Los argentinos acarreamos una
falla genética, de apariencia inocua, tanto que es imperceptible para casi
todos. Tal mutación se manifiesta en una curiosa alteración del sentido del
gusto que hace que el engaño nos parezca dulce y que la verdad sepa amarga.
El trastorno no sería
problemático si esta alteración no fuera el primer eslabón de una larga cadena
de causas y consecuencias.

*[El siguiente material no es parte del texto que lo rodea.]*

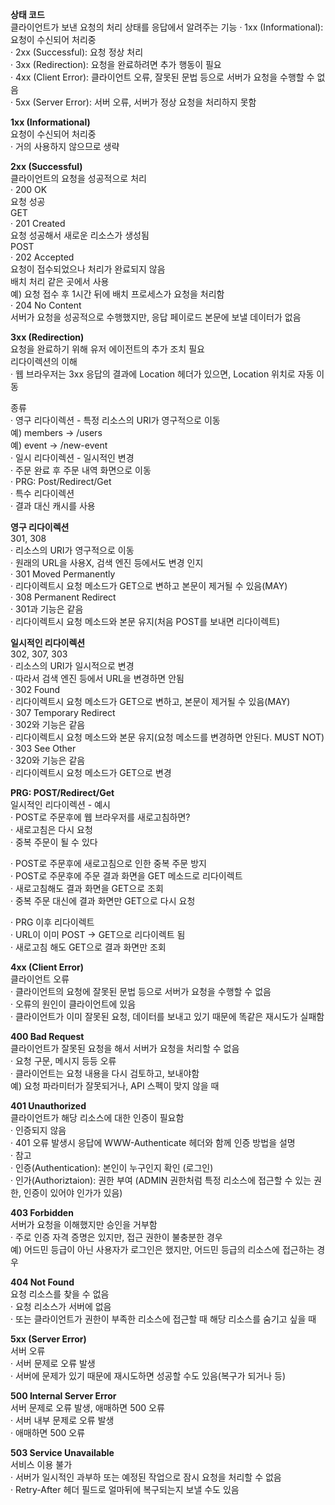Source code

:**상태 코드**  
클라이언트가 보낸 요청의 처리 상태를 응답에서 알려주는 기능
· 1xx (Informational): 요청이 수신되어 처리중  
· 2xx (Successful): 요청 정상 처리  
· 3xx (Redirection): 요청을 완료하려면 추가 행동이 필요  
· 4xx (Client Error): 클라이언트 오류, 잘못된 문법 등으로 서버가 요청을 수행할 수 없음  
· 5xx (Server Error): 서버 오류, 서버가 정상 요청을 처리하지 못함  

**1xx (Informational)**  
요청이 수신되어 처리중  
· 거의 사용하지 않으므로 생략  

**2xx (Successful)**  
클라이언트의 요청을 성공적으로 처리  
· 200 OK  
  요청 성공  
  GET  
· 201 Created  
  요청 성공해서 새로운 리소스가 생성됨  
  POST  
· 202 Accepted  
  요청이 접수되었으나 처리가 완료되지 않음  
  배치 처리 같은 곳에서 사용  
  예) 요청 접수 후 1시간 뒤에 배치 프로세스가 요청을 처리함  
· 204 No Content  
  서버가 요청을 성공적으로 수행했지만, 응답 페이로드 본문에 보낼 데이터가 없음  

**3xx (Redirection)**  
요청을 완료하기 위해 유저 에이전트의 추가 조치 필요  
리다이렉션의 이해  
· 웹 브라우저는 3xx 응답의 결과에 Location 헤더가 있으면, Location 위치로 자동 이동  

종류  
· 영구 리다이렉션 - 특정 리소스의 URI가 영구적으로 이동  
  예) members → /users  
  예) event → /new-event  
· 일시 리다이렉션 - 일시적인 변경  
  · 주문 완료 후 주문 내역 화면으로 이동  
  · PRG: Post/Redirect/Get  
· 특수 리다이렉션  
  · 결과 대신 캐시를 사용  

**영구 리다이렉션**  
301, 308  
· 리소스의 URI가 영구적으로 이동  
· 원래의 URL을 사용X, 검색 엔진 등에서도 변경 인지  
· 301 Moved Permanently  
  · 리다이렉트시 요청 메소드가 GET으로 변하고 본문이 제거될 수 있음(MAY)  
· 308 Permanent Redirect  
  · 301과 기능은 같음  
  · 리다이렉트시 요청 메소드와 본문 유지(처음 POST를 보내면 리다이렉트)  

**일시적인 리다이렉션**  
302, 307, 303  
· 리소스의 URI가 일시적으로 변경  
· 따라서 검색 엔진 등에서 URL을 변경하면 안됨  
· 302 Found  
  · 리다이렉트시 요청 메소드가 GET으로 변하고, 본문이 제거될 수 있음(MAY)  
· 307 Temporary Redirect  
  · 302와 기능은 같음  
  · 리다이렉트시 요청 메소드와 본문 유지(요청 메소드를 변경하면 안된다. MUST NOT)  
· 303 See Other  
  · 320와 기능은 같음  
  · 리다이렉트시 요청 메소드가 GET으로 변경  

**PRG: POST/Redirect/Get**  
일시적인 리다이렉션 - 예시  
· POST로 주문후에 웹 브라우저를 새로고침하면?  
· 새로고침은 다시 요청  
· 중복 주문이 될 수 있다  

· POST로 주문후에 새로고침으로 인한 중복 주문 방지  
· POST로 주문후에 주문 결과 화면을 GET 메소드로 리다이렉트  
· 새로고침해도 결과 화면을 GET으로 조회  
· 중복 주문 대신에 결과 화면만 GET으로 다시 요청  

· PRG 이후 리다이렉트  
  · URL이 이미 POST → GET으로 리다이렉트 됨  
  · 새로고침 해도 GET으로 결과 화면만 조회  

**4xx (Client Error)**  
클라이언트 오류  
· 클라이언트의 요청에 잘못된 문법 등으로 서버가 요청을 수행할 수 없음  
· 오류의 원인이 클라이언트에 있음  
· 클라이언트가 이미 잘못된 요청, 데이터를 보내고 있기 때문에 똑같은 재시도가 실패함  

**400 Bad Request**  
클라이언트가 잘못된 요청을 해서 서버가 요청을 처리할 수 없음  
· 요청 구문, 메시지 등등 오류  
· 클라이언트는 요청 내용을 다시 검토하고, 보내야함  
  예) 요청 파라미터가 잘못되거나, API 스펙이 맞지 않을 때  

**401 Unauthorized**  
클라이언트가 해당 리소스에 대한 인증이 필요함  
· 인증되지 않음  
· 401 오류 발생시 응답에 WWW-Authenticate 헤더와 함께 인증 방법을 설명  
· 참고  
  · 인증(Authentication): 본인이 누구인지 확인 (로그인)  
  · 인가(Authoriztaion): 권한 부여 (ADMIN 권한처럼 특정 리소스에 접근할 수 있는 권한, 인증이 있어야 인가가 있음)  

**403 Forbidden**  
서버가 요청을 이해했지만 승인을 거부함  
· 주로 인증 자격 증명은 있지만, 접근 권한이 불충분한 경우  
  예) 어드민 등급이 아닌 사용자가 로그인은 했지만, 어드민 등급의 리소스에 접근하는 경우  

**404 Not Found**  
요청 리소스를 찾을 수 없음  
· 요청 리소스가 서버에 없음  
· 또는 클라이언트가 권한이 부족한 리소스에 접근할 때 해당 리소스를 숨기고 싶을 때  

**5xx (Server Error)**  
서버 오류  
· 서버 문제로 오류 발생  
· 서버에 문제가 있기 때문에 재시도하면 성공할 수도 있음(복구가 되거나 등)  

**500 Internal Server Error**  
서버 문제로 오류 발생, 애매하면 500 오류  
· 서버 내부 문제로 오류 발생  
· 애매하면 500 오류  

**503 Service Unavailable**  
서비스 이용 불가  
· 서버가 일시적인 과부하 또는 예정된 작업으로 잠시 요청을 처리할 수 없음  
· Retry-After 헤더 필드로 얼마뒤에 복구되는지 보낼 수도 있음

Si usted emprende un viaje de mil kilómetros nunca
llegará a destino si se equivoca en la primera encrucijada, mientras que no
pasará gran cosa si se equivoca en la última esquina.
La predilección por el engaño
hace que alteremos la lógica de nuestros juicios. Creemos que el dinero produce
la riqueza, que se puede distribuir antes que producir, conseguir logros antes
de realizar esfuerzos, irnos de vacaciones antes de haber trabajado, poseer una
vivienda antes de haber ahorrado, vernos fuertes y atractivos antes de haber
hecho una dieta sana y entrenar y así siguiendo.

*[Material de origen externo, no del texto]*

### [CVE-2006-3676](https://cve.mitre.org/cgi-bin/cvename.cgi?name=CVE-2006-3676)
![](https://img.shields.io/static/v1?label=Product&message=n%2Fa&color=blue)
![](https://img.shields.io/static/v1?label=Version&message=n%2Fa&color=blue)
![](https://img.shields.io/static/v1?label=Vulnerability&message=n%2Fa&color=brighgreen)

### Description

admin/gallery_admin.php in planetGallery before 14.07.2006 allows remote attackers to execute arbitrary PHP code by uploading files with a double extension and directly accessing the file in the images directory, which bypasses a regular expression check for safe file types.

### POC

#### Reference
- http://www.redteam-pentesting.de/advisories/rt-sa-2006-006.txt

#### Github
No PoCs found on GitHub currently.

Cuando las leyes de la naturaleza
contradicen nuestro juicio buscamos la explicación en fenómenos sobrenaturales y
confiamos en que Dios, que es sobrenatural, corrija el desarreglo.

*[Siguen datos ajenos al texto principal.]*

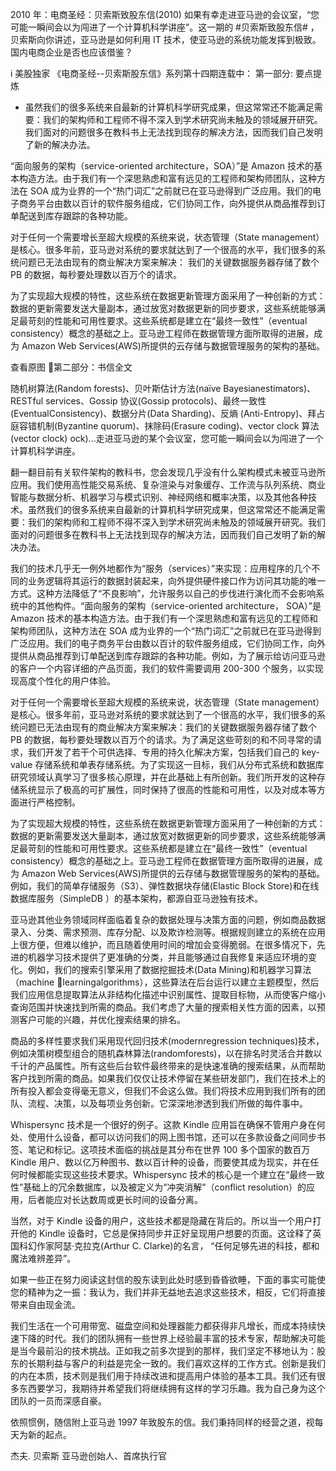 2010 年：电商圣经：贝索斯致股东信(2010)
如果有幸走进亚马逊的会议室，“您可能一瞬间会以为闯进了一个计算机科学讲座”。这一期的 #贝索斯致股东信# ，贝索斯向你讲述，亚马逊是如何利用 IT 技术，使亚马逊的系统功能发挥到极致。国内电商企业是否也应该借鉴？

i 美股独家 《电商圣经--贝索斯股东信》系列第十四期连载中：
第一部分: 要点提炼




* 虽然我们的很多系统来自最新的计算机科学研究成果，但这常常还不能满足需要：我们的架构师和工程师不得不深入到学术研究尚未触及的领域展开研究。我们面对的问题很多在教科书上无法找到现存的解决方法，因而我们自己发明了新的解决办法。



“面向服务的架构（service-oriented architecture，SOA）”是 Amazon 技术的基本构造方法。由于我们有一个深思熟虑和富有远见的工程师和架构师团队，这种方法在 SOA 成为业界的一个“热门词汇”之前就已在亚马逊得到广泛应用。我们的电子商务平台由数以百计的软件服务组成，它们协同工作，向外提供从商品推荐到订单配送到库存跟踪的各种功能。



对于任何一个需要增长至超大规模的系统来说，状态管理（State management）是核心。很多年前，亚马逊对系统的要求就达到了一个很高的水平，我们很多的系统问题已无法由现有的商业解决方案来解决： 我们的关键数据服务器存储了数个 PB 的数据，每秒要处理数以百万个的请求。


为了实现超大规模的特性，这些系统在数据更新管理方面采用了一种创新的方式：数据的更新需要发送大量副本，通过放宽对数据更新的同步要求，这些系统能够满足最苛刻的性能和可用性要求。这些系统都是建立在“最终一致性”（eventual consistency）概念的基础之上。亚马逊工程师在数据管理方面所取得的进展，成为 Amazon Web Services(AWS)所提供的云存储与数据管理服务的架构的基础。




















查看原图
第二部分：书信全文




随机树算法(Random forests)、贝叶斯估计方法(naïve Bayesianestimators)、RESTful services、Gossip
协议(Gossip protocols)、最终一致性(EventualConsistency)、数据分片(Data Sharding)、反熵
(Anti-Entropy)、拜占庭容错机制(Byzantine quorum)、抹除码(Erasure coding)、vector clock 算法(vector clock)
ock)...走进亚马逊的某个会议室，您可能一瞬间会以为闯进了一个计算机科学讲座。

翻一翻目前有关软件架构的教科书，您会发现几乎没有什么架构模式未被亚马逊所应用。我们使用高性能交易系统、复杂渲染与对象缓存、工作流与队列系统、商业智能与数据分析、机器学习与模式识别、神经网络和概率决策，以及其他各种技术。虽然我们的很多系统来自最新的计算机科学研究成果，但这常常还不能满足需要：我们的架构师和工程师不得不深入到学术研究尚未触及的领域展开研究。我们面对的问题很多在教科书上无法找到现存的解决方法，因而我们自己发明了新的解决办法。

我们的技术几乎无一例外地都作为“服务（services）”来实现：应用程序的几个不同的业务逻辑将其运行的数据封装起来，向外提供硬件接口作为访问其功能的唯一方式。这种方法降低了“不良影响”，允许服务以自己的步伐进行演化而不会影响系统中的其他构件。“面向服务的架构（service-oriented architecture，
SOA）”是 Amazon 技术的基本构造方法。由于我们有一个深思熟虑和富有远见的工程师和架构师团队，这种方法在 SOA 成为业界的一个“热门词汇”之前就已在亚马逊得到广泛应用。我们的电子商务平台由数以百计的软件服务组成，它们协同工作，向外提供从商品推荐到订单配送到库存跟踪的各种功能。例如，为了展示给访问亚马逊的客户一个内容详细的产品页面，我们的软件需要调用 200-300 个服务，以实现现高度个性化的用户体验。

对于任何一个需要增长至超大规模的系统来说，状态管理（State management）是核心。很多年前，亚马逊对系统的要求就达到了一个很高的水平，我们很多的系统问题已无法由现有的商业解决方案来解决：我们的关键数据服务器存储了数个 PB 的数据，每秒要处理数以百万个的请求。为了满足这些苛刻的和不同寻常的请求，我们开发了若干个可供选择、专用的持久化解决方案，包括我们自己的 key-value 存储系统和单表存储系统。为了实现这一目标，我们从分布式系统和数据库研究领域认真学习了很多核心原理，并在此基础上有所创新。我们所开发的这种存储系统显示了极高的可扩展性，同时保持了很高的性能和可用性，以及对成本等方面进行严格控制。

为了实现超大规模的特性，这些系统在数据更新管理方面采用了一种创新的方式：数据的更新需要发送大量副本，通过放宽对数据更新的同步要求，这些系统能够满足最苛刻的性能和可用性要求。这些系统都是建立在“最终一致性”（eventual consistency）概念的基础之上。亚马逊工程师在数据管理方面所取得的进展，成为 Amazon Web Services(AWS)所提供的云存储与数据管理服务的架构的基础。例如，我们的简单存储服务（S3）、弹性数据块存储(Elastic Block Store)和在线数据库服务（SimpleDB ）的基本架构，都源自亚马逊独有技术。

亚马逊其他业务领域同样面临着复杂的数据处理与决策方面的问题，例如商品数据录入、分类、需求预测、库存分配、以及欺诈检测等。根据规则建立的系统在应用上很方便，但难以维护，而且随着使用时间的增加会变得脆弱。在很多情况下，先进的机器学习技术提供了更准确的分类，并且能够通过自我修复来适应环境的变化。例如，我们的搜索引擎采用了数据挖掘技术(Data Mining)和机器学习算法（machine
learningalgorithms），这些算法在后台运行以建立主题模型，然后我们应用信息提取算法从非结构化描述中识别属性、提取目标物，从而使客户缩小查询范围并快速找到所需的商品。我们考虑了大量的搜索相关性方面的因素，以预测客户可能的兴趣，并优化搜索结果的排名。

商品的多样性要求我们采用现代回归技术(modernregression techniques)技术，例如决策树模型组合的随机森林算法(randomforests)，以在排名时灵活合并数以千计的产品属性。所有这些后台软件最终带来的是快速准确的搜索结果，从而帮助客户找到所需的商品。如果我们仅仅让技术停留在某些研发部门，我们在技术上的所有投入都会变得毫无意义，但我们不会这么做。我们将技术应用到我们所有的团队、流程、决策，以及每项业务创新。它深深地渗透到我们所做的每件事中。

Whispersync 技术是一个很好的例子。这款 Kindle 应用旨在确保不管用户身在何处、使用什么设备，都可以访问我们的网上图书馆，还可以在多款设备之间同步书签、笔记和标记。这项技术面临的挑战是其分布在世界 100 多个国家的数百万 Kindle 用户、数以亿万种图书、数以百计种的设备，而要使其成为现实，并在任何时候都能实现这些技术要求。Whispersync 技术的核心是一个建立在“最终一致性”基础上的冗余数据库，以及被定义为“冲突消解”（conflict resolution）的应用，后者能应对长达数周或更长时间的设备分离。

当然，对于 Kindle 设备的用户，这些技术都是隐藏在背后的。所以当一个用户打开他的 Kindle 设备时，它总是保持同步并正好呈现用户想要的页面。这诠释了英国科幻作家阿瑟·克拉克(Arthur C. Clarke)的名言，
“任何足够先进的科技，都和魔法难辨差异”。

如果一些正在努力阅读这封信的股东读到此处时感到昏昏欲睡，下面的事实可能使您的精神为之一振：我认为，我们并非无益地去追求这些技术，相反，它们将直接带来自由现金流。

我们生活在一个可用带宽、磁盘空间和处理器能力都获得非凡增长，而成本持续快速下降的时代。我们的团队拥有一些世界上经验最丰富的技术专家，帮助解决可能是当今最前沿的技术挑战。正如我之前多次提到的那样，我们坚定不移地认为：股东的长期利益与客户的利益是完全一致的。我们喜欢这样的工作方式。创新是我们的内在本质，技术则是我们用于持续改进和提高用户体验的基本工具。我们还有很多东西要学习，我期待并希望我们将继续拥有这样的学习乐趣。我为自己身为这个团队的一员而深感自豪。

依照惯例，随信附上亚马逊 1997 年致股东的信。我们秉持同样的经营之道，视每天为新的起点。

杰夫. 贝索斯
亚马逊创始人、首席执行官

Si la explicación sobrenatural no
alcanza la mala fortuna tiene que explicarse por algún tipo de conspiración.
Alternativamente son el clima, los extranjeros, los envidiosos, los mercados internacionales,
o cualquiera al que decidamos calzarle el traje de perverso al menos por un
rato.
La alterada autoestima es reflejo
del engaño. Una de sus consecuencias es la subestimación de los problemas. No
hay nada que no podamos arreglar con un poco de alambre y una aspirina.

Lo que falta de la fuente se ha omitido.